Le patriarche maronite Béchara Raï a affirmé dimanche que les dirigeants libanais, incapables de former un cabinet depuis plus d'un an déjà, ne semblent pas vouloir de gouvernement, pourtant condition sine qua non pour réformer et redresser le pays en plein effondrement économique et social. Le prélat n'a pas cependant nommé les dirigeants qu'il critique.
"Après un an et un mois (de vide gouvernemental), il semble que les dirigeants ne veulent pas d'un cabinet", a-t-il affirmé lors de son homélie du dimanche. Le gouvernement du Premier ministre sortant, Hassane Diab, a démissionné le 10 août dernier dans la foulée des explosions meurtrières au port de Beyrouth. Après que Moustapha Adib et Saad Hariri ont été nommés pour former un gouvernement et fini par jeter l'éponge, c'est désormais Nagib Mikati qui est désigné Premier ministre. Il s'évertue depuis plus d'un mois à s'entendre avec le président de la République Michel Aoun, pour qu'un cabinet voie le jour. Mais le partage traditionnel des parts continue de bloquer le processus.

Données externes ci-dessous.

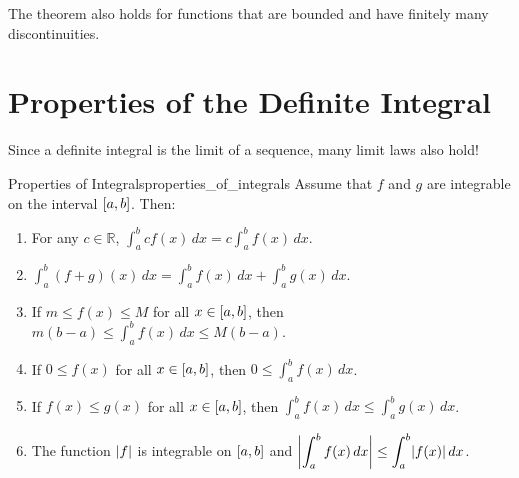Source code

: \begin{Remark}{}{}
    The theorem also holds for functions that are bounded and have finitely many
    discontinuities.
\end{Remark}

\section{Properties of the Definite Integral}

Since a definite integral is the limit of a sequence, many limit laws also hold!

\begin{Theorem}{Properties of Integrals}{properties_of_integrals}
    Assume that $ f $ and $ g $ are integrable on the interval $ \interval{a}{b} $. Then:
    \begin{enumerate}[label=(\arabic*)]
        \item\label{property_integral_1} For any $ c\in\mathbb{R} $,
              $ \displaystyle\int_{a}^{b} cf(x)\, d{x} = c \int_{a}^{b} f(x)\, d{x} $.
        \item\label{property_integral_2}
              $ \displaystyle \int_{a}^{b} (f+g)(x)\, d{x} = \int_{a}^{b} f(x)\, d{x} +
                  \int_{a}^{b} g(x)\, d{x} $.
        \item\label{property_integral_3} If $ m\le f(x)\le M $ for all $ x\in\interval{a}{b} $,
              then
              $ \displaystyle m(b-a)\le \int_{a}^{b} f(x)\, d{x} \le M(b-a) $.
        \item\label{property_integral_4} If $ 0\le f(x) $ for all $ x\in\interval{a}{b} $, then
              $ \displaystyle 0\le \int_{a}^{b} f(x)\, d{x} $.
        \item\label{property_integral_5} If $ f(x)\le g(x) $ for all $ x\in\interval{a}{b} $, then
              $ \displaystyle \int_{a}^{b} f(x)\, d{x} \le \int_{a}^{b} g(x)\, d{x} $.
        \item\label{property_integral_6} The function
              $ \abs{f} $ is integrable on $ \interval{a}{b} $ and
              $ \displaystyle \abs[\bigg]{\int_{a}^{b} f(x)\, d{x}}
                  \le \int_{a}^{b} \abs{f(x)}\, d{x} $.
    \end{enumerate}
\end{Theorem}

"Cessez de manipuler les sentiments du peuple, de miner l'État et d'inventer de nouvelles conditions chaque fois que les conditions précédentes sont résolues", a réclamé le patriarche. Les tractations gouvernementales ont d'abord buté sur des désaccords au sein du pouvoir exécutif sur la forme du gouvernement, puis sur l'insistance de M. Aoun et de son camp à nommer les ministres chrétiens, remplacée par la suite par des disputes sur la répartition des portefeuilles régaliens entre les communautés, au premier chef desquels le ministère de l'Intérieur. Désormais, M. Mikati et M. Aoun discutent des noms des ministrables. Autant de négociations qui retardent la mise en place du cabinet, préalable à toute obtention d'aide de la part de la communauté internationale.
Aimer le Liban et son peuple
"Il est désormais clair que vous prenez part au putsch contre la légalité et l'État", a lancé dans ce contexte Mgr Raï, sans toutefois citer nommément les dirigeants qu'il visait. "La seule chose que l'on vous demande est d'aimer le Liban et son peuple, de lui être fidèle et de lui sacrifier vos intérêts personnels", a plaidé le prélat qui appelle depuis des mois les dirigeants politiques à assumer leurs responsabilités pour sauver le pays.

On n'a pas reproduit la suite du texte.